• _TRY IT_
Find every line in the material below with the string "equal" and state how many there are, with no other text.

• _RECORDS FOR THIS TASK_

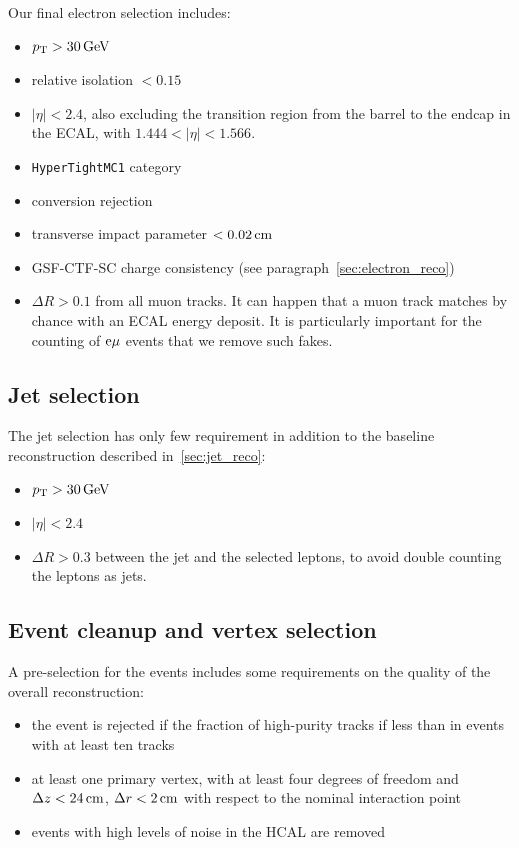 Our final electron selection includes:
\begin{itemize}
    \item $\pt > \unit[30]{GeV}$
    \item relative isolation $< 0.15$
    \item $|\eta| < 2.4$, also excluding the transition region from the
        barrel to the endcap in the ECAL, with $1.444 < |\eta| < 1.566$.
    \item \texttt{HyperTightMC1} category
    \item conversion rejection
    \item transverse impact parameter $< \unit[0.02]{cm}$
    \item GSF-CTF-SC charge consistency (see
        paragraph~\ref{sec:electron_reco})
    \item $\Delta R > 0.1$ from all muon tracks. It can happen that a muon
        track matches by chance with an ECAL energy deposit. It is
        particularly important for the counting of $\mathrm{e} \mu$ events that we remove such fakes.
\end{itemize}

\subsection{Jet selection}\label{sec:jet_selection}
The jet selection has only few requirement in addition to the baseline
reconstruction described in~\ref{sec:jet_reco}:
\begin{itemize}
    \item $\pt > \unit[30]{GeV}$
    \item $|\eta| < 2.4$
    \item $\Delta R > 0.3$ between the jet and the selected leptons, to
        avoid double counting the leptons as jets.
\end{itemize}

\subsection{Event cleanup and vertex selection}\label{sec:event_cleanup}
A pre-selection for the events includes some requirements on the quality of
the overall reconstruction:
\begin{itemize}
    \item the event is rejected if the fraction of high-purity tracks if
        less than  in events with at least ten tracks
    \item at least one primary vertex, with at least four degrees of freedom
        and $\Delta z < \unit[24]{cm}$, $\Delta r < \unit[2]{cm}$ with
        respect to the nominal interaction point
    \item events with high levels of noise in the HCAL are removed
\end{itemize}

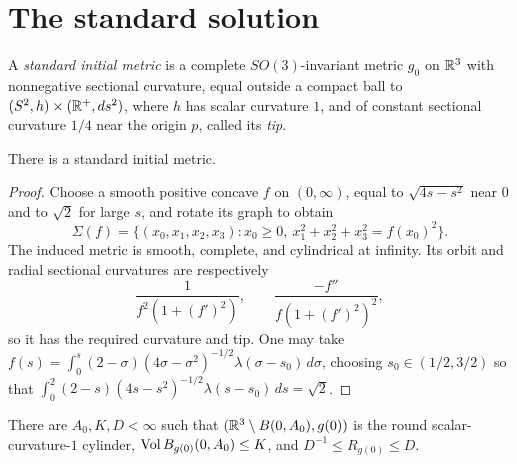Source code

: \chapter{The standard solution}
\label{chap:standard-solution}
\label{stdsolnsect}

\begin{definition}
\label{def:standard-initial-metric}
\label{defn:stinmetr}

A \emph{standard initial metric} is a complete $SO(3)$-invariant metric
$g_0$ on $\Ar^3$ with nonnegative sectional curvature, equal outside a
compact ball to $(S^2,h)\times(\Ar^+,ds^2)$, where $h$ has scalar
curvature $1$, and of constant sectional curvature $1/4$ near the origin
$p$, called its \emph{tip}.
\end{definition}

\begin{lemma}
\label{lem:existence-standard-initial-metric}
\label{stdinit}

There is a standard initial metric.
\end{lemma}
\begin{proof}
\sketch Choose a smooth positive concave $f$ on $(0,\infty)$, equal to
$\sqrt{4s-s^2}$ near $0$ and to $\sqrt2$ for large $s$, and rotate its
graph to obtain
\[
 \Sigma(f)=\{(x_0,x_1,x_2,x_3):x_0\ge0,\ x_1^2+x_2^2+x_3^2=f(x_0)^2\}.
\]
The induced metric is smooth, complete, and cylindrical at infinity. Its
orbit and radial sectional curvatures are respectively
\[
 \frac1{f^2(1+(f')^2)},\qquad\frac{-f''}{f(1+(f')^2)^2},
\]
so it has the required curvature and tip. One may take
$f(s)=\int_0^s(2-\sigma)(4\sigma-\sigma^2)^{-1/2}
\lambda(\sigma-s_0)\,d\sigma$, choosing $s_0\in(1/2,3/2)$ so that
$\int_0^2(2-s)(4s-s^2)^{-1/2}\lambda(s-s_0)\,ds=\sqrt2$.
\end{proof}

\begin{lemma}
\label{lem:standard-initial-metric-asymptotic-bounds}
\label{A_0}

There are $A_0,K,D<\infty$ such that $(\Ar^3\setminus B(0,A_0),g(0))$
is the round scalar-curvature-$1$ cylinder, $\Vol B_{g(0)}(0,A_0)\le K$,
and $D^{-1}\le R_{g(0)}\le D$.
\end{lemma}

• _TASK ANSWER_
2